Supplied information:
Content starts

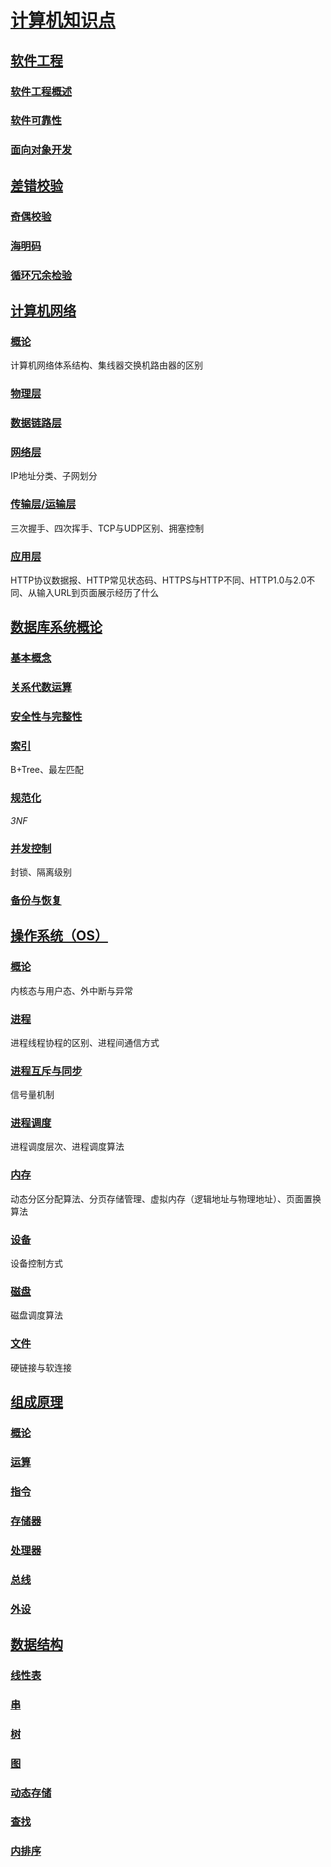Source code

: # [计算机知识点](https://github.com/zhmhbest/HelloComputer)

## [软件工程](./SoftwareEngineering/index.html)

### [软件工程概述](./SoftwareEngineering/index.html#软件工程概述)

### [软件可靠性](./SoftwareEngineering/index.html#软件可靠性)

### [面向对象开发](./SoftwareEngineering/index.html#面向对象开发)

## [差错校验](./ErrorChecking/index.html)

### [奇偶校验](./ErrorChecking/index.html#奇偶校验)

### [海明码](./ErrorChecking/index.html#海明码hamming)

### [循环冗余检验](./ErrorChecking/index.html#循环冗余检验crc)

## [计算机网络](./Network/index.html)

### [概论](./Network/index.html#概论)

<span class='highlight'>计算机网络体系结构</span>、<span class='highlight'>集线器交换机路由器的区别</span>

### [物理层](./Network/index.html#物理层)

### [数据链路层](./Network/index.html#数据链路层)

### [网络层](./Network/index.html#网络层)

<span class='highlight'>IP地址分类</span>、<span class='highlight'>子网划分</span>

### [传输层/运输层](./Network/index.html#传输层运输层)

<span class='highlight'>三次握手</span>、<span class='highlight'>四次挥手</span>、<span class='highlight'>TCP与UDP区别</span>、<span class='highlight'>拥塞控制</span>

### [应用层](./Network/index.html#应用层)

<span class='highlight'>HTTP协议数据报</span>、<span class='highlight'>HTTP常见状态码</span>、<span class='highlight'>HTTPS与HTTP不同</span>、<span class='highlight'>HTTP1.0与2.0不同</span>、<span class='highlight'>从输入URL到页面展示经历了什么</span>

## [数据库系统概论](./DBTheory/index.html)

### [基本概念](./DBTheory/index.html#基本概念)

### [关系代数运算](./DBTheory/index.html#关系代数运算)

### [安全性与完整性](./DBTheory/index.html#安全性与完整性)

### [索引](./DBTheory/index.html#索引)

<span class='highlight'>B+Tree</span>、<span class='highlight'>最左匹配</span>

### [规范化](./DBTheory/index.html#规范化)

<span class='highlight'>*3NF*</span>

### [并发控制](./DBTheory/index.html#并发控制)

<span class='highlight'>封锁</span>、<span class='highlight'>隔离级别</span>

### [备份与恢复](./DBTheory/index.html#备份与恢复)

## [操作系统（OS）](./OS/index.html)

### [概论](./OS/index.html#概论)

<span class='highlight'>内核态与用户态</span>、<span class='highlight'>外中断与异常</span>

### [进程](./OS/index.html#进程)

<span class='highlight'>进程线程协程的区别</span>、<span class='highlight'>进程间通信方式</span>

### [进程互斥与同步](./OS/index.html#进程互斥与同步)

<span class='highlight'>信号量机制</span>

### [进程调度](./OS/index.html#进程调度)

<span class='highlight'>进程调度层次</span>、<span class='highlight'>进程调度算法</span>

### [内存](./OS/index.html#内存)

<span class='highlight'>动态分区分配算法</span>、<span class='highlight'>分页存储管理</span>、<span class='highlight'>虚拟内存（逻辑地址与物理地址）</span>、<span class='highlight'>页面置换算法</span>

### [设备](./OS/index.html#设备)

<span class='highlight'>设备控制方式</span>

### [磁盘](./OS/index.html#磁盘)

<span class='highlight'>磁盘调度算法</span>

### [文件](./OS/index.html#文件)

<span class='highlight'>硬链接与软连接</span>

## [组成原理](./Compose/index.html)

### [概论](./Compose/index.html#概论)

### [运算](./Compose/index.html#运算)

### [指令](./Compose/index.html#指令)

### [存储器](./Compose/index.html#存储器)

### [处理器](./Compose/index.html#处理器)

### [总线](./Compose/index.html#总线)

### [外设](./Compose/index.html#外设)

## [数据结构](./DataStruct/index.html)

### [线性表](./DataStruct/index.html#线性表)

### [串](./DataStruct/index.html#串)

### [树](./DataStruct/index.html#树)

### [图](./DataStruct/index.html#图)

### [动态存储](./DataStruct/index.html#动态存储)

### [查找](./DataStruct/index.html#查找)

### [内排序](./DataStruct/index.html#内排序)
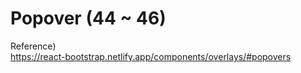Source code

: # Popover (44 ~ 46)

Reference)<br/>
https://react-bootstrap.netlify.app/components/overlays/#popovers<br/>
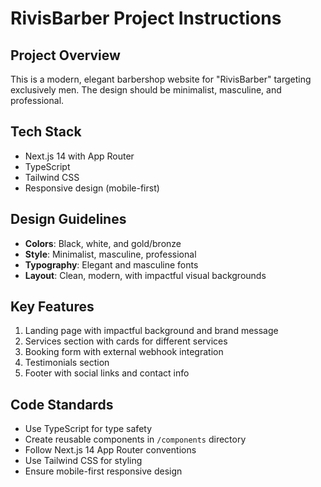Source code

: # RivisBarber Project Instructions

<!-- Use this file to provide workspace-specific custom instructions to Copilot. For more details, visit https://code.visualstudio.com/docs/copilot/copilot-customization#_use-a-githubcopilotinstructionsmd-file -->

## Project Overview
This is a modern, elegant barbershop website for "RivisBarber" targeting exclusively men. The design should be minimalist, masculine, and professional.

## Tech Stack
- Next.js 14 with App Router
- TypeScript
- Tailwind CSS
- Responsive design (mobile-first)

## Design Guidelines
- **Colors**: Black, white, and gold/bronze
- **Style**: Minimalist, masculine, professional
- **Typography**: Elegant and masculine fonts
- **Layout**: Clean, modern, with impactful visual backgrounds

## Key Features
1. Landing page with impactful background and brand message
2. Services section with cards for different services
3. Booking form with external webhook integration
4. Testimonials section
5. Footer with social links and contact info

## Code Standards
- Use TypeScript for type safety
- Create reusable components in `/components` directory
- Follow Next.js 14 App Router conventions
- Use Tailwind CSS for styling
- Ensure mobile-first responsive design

Content ends

Problem description: Repeat each line of the material, unaltered, from the first through the line with "<span class='highlight'>信号量机制</span>", and include no pictures.

Answer for the task:
Source code

: # [计算机知识点](https://github.com/zhmhbest/HelloComputer)

## [软件工程](./SoftwareEngineering/index.html)

### [软件工程概述](./SoftwareEngineering/index.html#软件工程概述)

### [软件可靠性](./SoftwareEngineering/index.html#软件可靠性)

### [面向对象开发](./SoftwareEngineering/index.html#面向对象开发)

## [差错校验](./ErrorChecking/index.html)

### [奇偶校验](./ErrorChecking/index.html#奇偶校验)

### [海明码](./ErrorChecking/index.html#海明码hamming)

### [循环冗余检验](./ErrorChecking/index.html#循环冗余检验crc)

## [计算机网络](./Network/index.html)

### [概论](./Network/index.html#概论)

<span class='highlight'>计算机网络体系结构</span>、<span class='highlight'>集线器交换机路由器的区别</span>

### [物理层](./Network/index.html#物理层)

### [数据链路层](./Network/index.html#数据链路层)

### [网络层](./Network/index.html#网络层)

<span class='highlight'>IP地址分类</span>、<span class='highlight'>子网划分</span>

### [传输层/运输层](./Network/index.html#传输层运输层)

<span class='highlight'>三次握手</span>、<span class='highlight'>四次挥手</span>、<span class='highlight'>TCP与UDP区别</span>、<span class='highlight'>拥塞控制</span>

### [应用层](./Network/index.html#应用层)

<span class='highlight'>HTTP协议数据报</span>、<span class='highlight'>HTTP常见状态码</span>、<span class='highlight'>HTTPS与HTTP不同</span>、<span class='highlight'>HTTP1.0与2.0不同</span>、<span class='highlight'>从输入URL到页面展示经历了什么</span>

## [数据库系统概论](./DBTheory/index.html)

### [基本概念](./DBTheory/index.html#基本概念)

### [关系代数运算](./DBTheory/index.html#关系代数运算)

### [安全性与完整性](./DBTheory/index.html#安全性与完整性)

### [索引](./DBTheory/index.html#索引)

<span class='highlight'>B+Tree</span>、<span class='highlight'>最左匹配</span>

### [规范化](./DBTheory/index.html#规范化)

<span class='highlight'>*3NF*</span>

### [并发控制](./DBTheory/index.html#并发控制)

<span class='highlight'>封锁</span>、<span class='highlight'>隔离级别</span>

### [备份与恢复](./DBTheory/index.html#备份与恢复)

## [操作系统（OS）](./OS/index.html)

### [概论](./OS/index.html#概论)

<span class='highlight'>内核态与用户态</span>、<span class='highlight'>外中断与异常</span>

### [进程](./OS/index.html#进程)

<span class='highlight'>进程线程协程的区别</span>、<span class='highlight'>进程间通信方式</span>

### [进程互斥与同步](./OS/index.html#进程互斥与同步)

<span class='highlight'>信号量机制</span>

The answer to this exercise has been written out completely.